CI is the practice of teams making continuous, incremental changes to a FPGA design’s code base, thereby providing higher quality, more predictable releases. Code is automatically and frequently built and tested to ensure high quality, bug-free systems. To achieve this, the code base is worked on simultaneously and regularly updated by all members of the team, sometimes as often as multiple times a day.
Version control systems, such as Git are mandatory for managing these changes. The entire system then undergoes a series of builds and tests known as a workflow. Since tests are a crucial part of CI, developers must keep tests up-to-date and constantly add tests as an application progresses. This provides higher quality releases than when testing is left till the end of development.
In the early days of FPGAs, they were often limited to glue logic or implementing different IO standards for embedded markets. FPGAs then began increasing in resources, complexity and speed, reducing power consumption, thereby opening them up to new applications.
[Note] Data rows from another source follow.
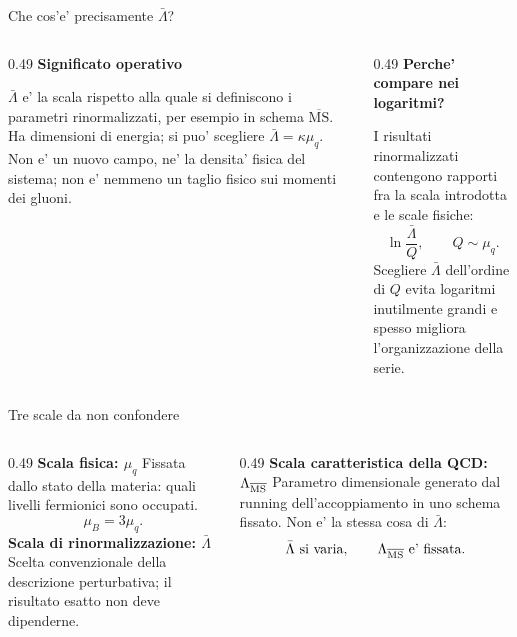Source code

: \begin{frame}{Che cos'e' precisamente $\bar\Lambda$?}
\small
\begin{columns}[T,onlytextwidth]
\begin{column}{0.49\textwidth}
\textbf{Significato operativo}

$\bar\Lambda$ e' la scala rispetto alla quale
si definiscono i parametri rinormalizzati,
per esempio in schema $\overline{\mathrm{MS}}$.
\medskip
Ha dimensioni di energia; si puo' scegliere
$\bar\Lambda=\kappa\mu_q$.
\medskip
Non e' un nuovo campo, ne' la densita'
fisica del sistema; non e' nemmeno
un taglio fisico sui momenti dei gluoni.
\end{column}
\begin{column}{0.49\textwidth}
\textbf{Perche' compare nei logaritmi?}

I risultati rinormalizzati contengono rapporti
fra la scala introdotta e le scale fisiche:
\[
\ln\frac{\bar\Lambda}{Q},
\qquad Q\sim\mu_q.
\]
Scegliere $\bar\Lambda$ dell'ordine di $Q$
evita logaritmi inutilmente grandi e spesso
migliora l'organizzazione della serie.
\end{column}
\end{columns}
\end{frame}

\begin{frame}{Tre scale da non confondere}
\small
\begin{columns}[T,onlytextwidth]
\begin{column}{0.49\textwidth}
\textbf{Scala fisica: $\mu_q$}
\medskip
Fissata dallo stato della materia:
quali livelli fermionici sono occupati.
\[
\mu_B=3\mu_q.
\]
\textbf{Scala di rinormalizzazione: $\bar\Lambda$}
\medskip
Scelta convenzionale della descrizione
perturbativa; il risultato esatto non deve
dipenderne.
\end{column}
\begin{column}{0.49\textwidth}
\textbf{Scala caratteristica della QCD:
$\Lambda_{\overline{\rm MS}}$}
\medskip
Parametro dimensionale generato dal running
dell'accoppiamento in uno schema fissato.
\medskip
Non e' la stessa cosa di $\bar\Lambda$:
\[
\bar\Lambda\ \text{si varia},
\qquad
\Lambda_{\overline{\rm MS}}\ \text{e' fissata}.
\]
\end{column}
\end{columns}
\end{frame}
They began becoming a viable alternative to ASICs, as they were able to provide the required performance, whilst reducing the number of verification steps and having no manufacturing lead times. This makes FPGAs appealing in time-to-market critical applications, where any time lost leads to significant loss of sales.
More recently FPGAs are being used in preference over CPU and GPU technology for high speed applications as modern FPGAs can provide tenfold performance over CPUs and offer low performance per Watt compared to GPUs. However, many developers in these markets are still hesitant to use FPGAs, due to the large development times compared to CPUs and GPUs.
For FPGA applications to be competitive, the time taken for development must become comparable to CPUs and GPUs. Yet, as FPGAs become more advanced, development times are at risk of rising. As FPGA designs increase from thousands of lines of RTL code to hundreds of thousands, far more development time must be spent on implementation details. Systems may now consist of tens of modules, making it unrealistic for small teams of hardware engineers to rapidly design and debug every individual module. These modules must all be integrated into the system once they are complete. This integration requires large amounts of time devoted to debugging interfacing and communication.
The effect of this increasing complexity is that designers spend less time exploring the design space and novel solutions. Instead, they are forced to implement the fine details of a single design. If this trend continues, developers will need to either lengthen development time and sacrifice time-to-market advantage, or settle for less optimal designs, potentially harming the performance benefits of using FPGAs.
This has created a push for FPGA design process to adopt more modern, high-level productive methods that allow designers more time to work on value-added solutions. We have seen innovation in FPGA toolsets that are focused on making FPGA designs far more accessible to all types of developers, not only those skilled in RTL. For instance, new High Level Synthesis (HLS) tools allow software developers to program FPGA designs in C/C++. These new tools allow for a far more diverse and modern development force that can effectively explore the design space of complex systems.
New toolsets alone are not enough to overcome these development challenges. Diverse teams need to be able to coordinate with each other to build a system. Moreover, a system must be tested from the RTL level to the final software application, to guarantee correct functionality. To solve the problems faced by adopting high-level tools, FPGA designs must also be developed using modern software development practises. We believe that Continuous Integration practices present the solution to reducing development time, whilst ensuring novel, innovative designs are created on schedule.
By adopting CI, FPGA developers can accelerate their time to market, even as the complexity of their systems grow. Adopting CI leads to higher quality, more predictable releases. It will also show how CI reduces communication overhead and keeps teams integrated and efficient. CI also provides benefits to the individual developer by reducing the need for them to maintain their own developer environments and instead, focus on exploring the design space.